About a decade ago, I visited a halfway house for people recovering from drug addiction and was given the opportunity to talk to a few of the residents. I remember thinking how surprisingly ordinary their stories were.

I feel many of us were raised with the idea that people who took a drug-filled turning in their life journey did so in this deliberate and almost studied way, but, as I sat there, I realised how any one of the men I spoke to could have been my brother, my cousin, my uncle. It was a sobering experience full of a deeper understanding of how fragile we all are.

I still remember asking one man how he had gotten there and the analogy he gave me: he told me that all his life he had never been able to have a single scoop of ice cream, he always needed to finish the entire tub in one sitting.

I left there knowing that the way that I would think of addiction from then on had forever changed. There was no real distinction between the people who took drugs and those who didn’t; it really could happen to anyone.

I was reminded of my experience last week as I read the disgusting comments under articles about a 29-year-old woman’s tragic death. Reading through the interview her father gave about the alleged mental cruelty she suffered in prison was heartbreaking enough, but to then see the vileness of the comments under it, I was lost for words.

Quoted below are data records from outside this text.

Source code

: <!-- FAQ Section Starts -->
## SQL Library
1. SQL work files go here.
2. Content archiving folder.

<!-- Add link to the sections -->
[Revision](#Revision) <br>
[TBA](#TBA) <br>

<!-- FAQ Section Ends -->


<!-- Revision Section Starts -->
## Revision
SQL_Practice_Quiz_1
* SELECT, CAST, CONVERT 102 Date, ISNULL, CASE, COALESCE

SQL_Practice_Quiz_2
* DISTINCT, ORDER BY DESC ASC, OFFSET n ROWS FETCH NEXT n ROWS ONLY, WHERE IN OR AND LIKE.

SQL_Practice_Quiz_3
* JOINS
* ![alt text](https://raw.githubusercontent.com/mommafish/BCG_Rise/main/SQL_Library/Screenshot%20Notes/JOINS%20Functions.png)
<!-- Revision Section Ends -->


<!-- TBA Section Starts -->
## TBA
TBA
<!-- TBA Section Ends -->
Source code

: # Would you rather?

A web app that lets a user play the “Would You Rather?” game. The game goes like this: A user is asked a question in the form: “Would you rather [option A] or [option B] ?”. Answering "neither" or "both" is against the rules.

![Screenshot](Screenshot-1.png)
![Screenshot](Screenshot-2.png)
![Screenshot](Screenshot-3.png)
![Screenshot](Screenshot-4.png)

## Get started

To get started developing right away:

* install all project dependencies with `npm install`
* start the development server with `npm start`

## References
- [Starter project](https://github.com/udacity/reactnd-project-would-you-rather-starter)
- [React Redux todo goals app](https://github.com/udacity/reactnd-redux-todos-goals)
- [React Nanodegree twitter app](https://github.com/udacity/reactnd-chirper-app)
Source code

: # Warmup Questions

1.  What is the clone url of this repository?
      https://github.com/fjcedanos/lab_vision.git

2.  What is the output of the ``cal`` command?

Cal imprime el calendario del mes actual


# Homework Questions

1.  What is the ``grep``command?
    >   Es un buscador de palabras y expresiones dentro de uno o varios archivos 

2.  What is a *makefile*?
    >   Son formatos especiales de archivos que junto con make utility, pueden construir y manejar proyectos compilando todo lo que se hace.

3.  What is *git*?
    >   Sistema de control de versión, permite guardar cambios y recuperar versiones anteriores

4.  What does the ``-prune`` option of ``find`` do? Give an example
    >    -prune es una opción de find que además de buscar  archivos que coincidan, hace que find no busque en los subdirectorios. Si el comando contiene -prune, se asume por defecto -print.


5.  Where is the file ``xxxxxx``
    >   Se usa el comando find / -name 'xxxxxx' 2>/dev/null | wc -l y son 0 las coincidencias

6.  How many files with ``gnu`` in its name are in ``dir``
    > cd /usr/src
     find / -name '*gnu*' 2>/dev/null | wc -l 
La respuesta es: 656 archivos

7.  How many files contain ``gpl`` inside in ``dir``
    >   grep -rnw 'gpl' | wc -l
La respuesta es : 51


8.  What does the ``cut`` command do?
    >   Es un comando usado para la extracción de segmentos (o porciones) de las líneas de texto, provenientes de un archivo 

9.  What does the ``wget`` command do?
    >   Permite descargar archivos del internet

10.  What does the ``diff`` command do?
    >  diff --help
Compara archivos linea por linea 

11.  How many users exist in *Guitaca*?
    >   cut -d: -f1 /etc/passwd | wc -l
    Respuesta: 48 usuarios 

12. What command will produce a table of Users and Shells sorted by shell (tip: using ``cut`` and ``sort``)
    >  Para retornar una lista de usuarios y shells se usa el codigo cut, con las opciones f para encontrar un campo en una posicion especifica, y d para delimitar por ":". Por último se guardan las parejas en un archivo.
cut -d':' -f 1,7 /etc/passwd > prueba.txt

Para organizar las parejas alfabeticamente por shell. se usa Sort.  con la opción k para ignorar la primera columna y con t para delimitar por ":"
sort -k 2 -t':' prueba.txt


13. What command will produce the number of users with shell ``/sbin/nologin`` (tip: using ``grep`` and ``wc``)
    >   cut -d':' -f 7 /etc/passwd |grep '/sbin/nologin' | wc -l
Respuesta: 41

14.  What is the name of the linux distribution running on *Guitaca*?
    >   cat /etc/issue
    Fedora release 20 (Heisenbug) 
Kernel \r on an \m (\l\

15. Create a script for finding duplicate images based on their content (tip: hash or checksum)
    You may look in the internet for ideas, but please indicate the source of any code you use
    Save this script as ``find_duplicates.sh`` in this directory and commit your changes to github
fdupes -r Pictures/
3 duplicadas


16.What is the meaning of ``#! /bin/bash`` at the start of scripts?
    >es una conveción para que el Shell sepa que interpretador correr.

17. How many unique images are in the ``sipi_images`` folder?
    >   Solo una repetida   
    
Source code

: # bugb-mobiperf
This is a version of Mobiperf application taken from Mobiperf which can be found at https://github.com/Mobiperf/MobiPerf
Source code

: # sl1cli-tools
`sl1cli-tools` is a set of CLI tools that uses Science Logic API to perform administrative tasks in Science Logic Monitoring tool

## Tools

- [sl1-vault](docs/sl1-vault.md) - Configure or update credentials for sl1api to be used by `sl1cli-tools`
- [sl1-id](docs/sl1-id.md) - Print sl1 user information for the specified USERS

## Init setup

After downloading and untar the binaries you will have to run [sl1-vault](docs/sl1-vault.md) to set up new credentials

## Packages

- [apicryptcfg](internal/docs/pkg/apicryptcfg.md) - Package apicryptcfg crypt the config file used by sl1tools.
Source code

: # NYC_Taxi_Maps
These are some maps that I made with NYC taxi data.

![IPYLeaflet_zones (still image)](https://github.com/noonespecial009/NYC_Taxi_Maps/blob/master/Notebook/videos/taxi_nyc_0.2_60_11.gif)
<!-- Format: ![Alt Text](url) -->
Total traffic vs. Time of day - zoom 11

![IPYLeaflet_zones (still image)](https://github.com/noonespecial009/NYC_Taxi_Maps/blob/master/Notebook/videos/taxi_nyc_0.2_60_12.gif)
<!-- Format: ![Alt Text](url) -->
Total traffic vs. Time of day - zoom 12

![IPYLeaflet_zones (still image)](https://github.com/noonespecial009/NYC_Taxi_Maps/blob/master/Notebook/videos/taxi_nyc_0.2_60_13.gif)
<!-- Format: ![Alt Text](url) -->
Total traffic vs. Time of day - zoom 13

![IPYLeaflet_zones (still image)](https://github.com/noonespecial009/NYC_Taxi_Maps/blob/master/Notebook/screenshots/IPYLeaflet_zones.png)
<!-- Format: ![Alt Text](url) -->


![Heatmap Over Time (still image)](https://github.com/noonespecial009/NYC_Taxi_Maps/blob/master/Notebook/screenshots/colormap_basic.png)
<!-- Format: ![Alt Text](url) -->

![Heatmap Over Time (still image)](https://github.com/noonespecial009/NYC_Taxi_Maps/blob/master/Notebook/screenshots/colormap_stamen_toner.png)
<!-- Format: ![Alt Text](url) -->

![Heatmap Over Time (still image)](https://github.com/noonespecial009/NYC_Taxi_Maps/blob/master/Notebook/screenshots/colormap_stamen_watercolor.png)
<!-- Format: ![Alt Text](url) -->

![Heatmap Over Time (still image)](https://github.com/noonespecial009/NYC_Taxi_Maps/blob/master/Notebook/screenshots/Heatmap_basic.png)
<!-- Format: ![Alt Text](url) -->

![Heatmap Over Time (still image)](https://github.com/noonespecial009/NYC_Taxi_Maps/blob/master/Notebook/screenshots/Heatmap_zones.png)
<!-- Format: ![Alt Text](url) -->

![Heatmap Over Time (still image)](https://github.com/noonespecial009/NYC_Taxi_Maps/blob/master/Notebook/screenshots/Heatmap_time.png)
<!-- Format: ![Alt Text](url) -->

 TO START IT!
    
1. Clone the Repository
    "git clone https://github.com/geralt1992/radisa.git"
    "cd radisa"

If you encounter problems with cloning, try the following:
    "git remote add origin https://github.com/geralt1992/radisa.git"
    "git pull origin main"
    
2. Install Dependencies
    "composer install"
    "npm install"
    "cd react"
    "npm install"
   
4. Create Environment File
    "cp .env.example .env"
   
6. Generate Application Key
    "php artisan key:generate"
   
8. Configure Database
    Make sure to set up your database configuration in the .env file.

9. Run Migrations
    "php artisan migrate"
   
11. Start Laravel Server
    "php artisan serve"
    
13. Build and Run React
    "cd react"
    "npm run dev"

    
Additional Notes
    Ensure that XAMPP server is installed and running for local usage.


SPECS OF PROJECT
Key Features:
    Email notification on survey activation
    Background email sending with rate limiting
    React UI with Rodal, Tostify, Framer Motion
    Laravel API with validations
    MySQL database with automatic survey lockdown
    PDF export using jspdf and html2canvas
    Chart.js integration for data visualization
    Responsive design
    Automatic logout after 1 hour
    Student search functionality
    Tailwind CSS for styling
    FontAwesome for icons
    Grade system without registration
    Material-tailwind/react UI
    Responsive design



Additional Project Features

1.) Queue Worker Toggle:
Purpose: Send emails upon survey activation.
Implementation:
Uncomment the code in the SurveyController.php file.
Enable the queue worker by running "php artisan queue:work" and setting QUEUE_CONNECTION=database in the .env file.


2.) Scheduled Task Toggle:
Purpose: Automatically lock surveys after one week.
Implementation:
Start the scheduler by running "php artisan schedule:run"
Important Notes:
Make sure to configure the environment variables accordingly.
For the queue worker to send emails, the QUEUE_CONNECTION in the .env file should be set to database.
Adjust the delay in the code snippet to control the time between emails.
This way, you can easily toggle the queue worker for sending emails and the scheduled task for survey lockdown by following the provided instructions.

This woman in the throes of addiction was not only not given the right opportunities to get better and start afresh, but on top of what her family had already been through, they had to further be subjected to smug keyboard warriors letting us know that they have raised their children better.

We keep hearing story after story about what is happening behind the high walls of our prison and instead of perhaps assessing the situation and seeing how things can be improved, we have people gathering the first stones to cast at victims and their families. So keen are we to judge, to objectify, to give our cruel opinions that we forget that the people behind the stories are real people.

I am desperately enraged at a system that allows state-employed bullies to flourish with no condemnation- Anna Marie Galea

People who perhaps were going through difficult times and didn’t feel that they had better ways to process them, people who fell in with the wrong crowds, people who perhaps weren’t given the same opportunities in life as others.

The list of reasons why someone goes down one path and not another goes on and on, and none of us is walking in the same shoes. What should never be permissible is for torture to take the place of what could have been reform.

I have read Kim’s father’s interview more than once; I have thought about how desperate she must have been to want to leave her life so badly only three weeks before she was meant to be released. I have seen her photo splashed all over social media. And all I have thought throughout everything is what a dreadful waste this is and how badly our system has failed.

I am angry. Angry at those who wave this away with a judgemental shrug, infuriated at those who condemn without care. But most of all, I am desperately enraged at a system that allows state-employed bullies to flourish with no condemnation.

To those who keep allowing senseless deaths like this to occur, I say this: you can wash your hands all you want, I can still see the blood on them.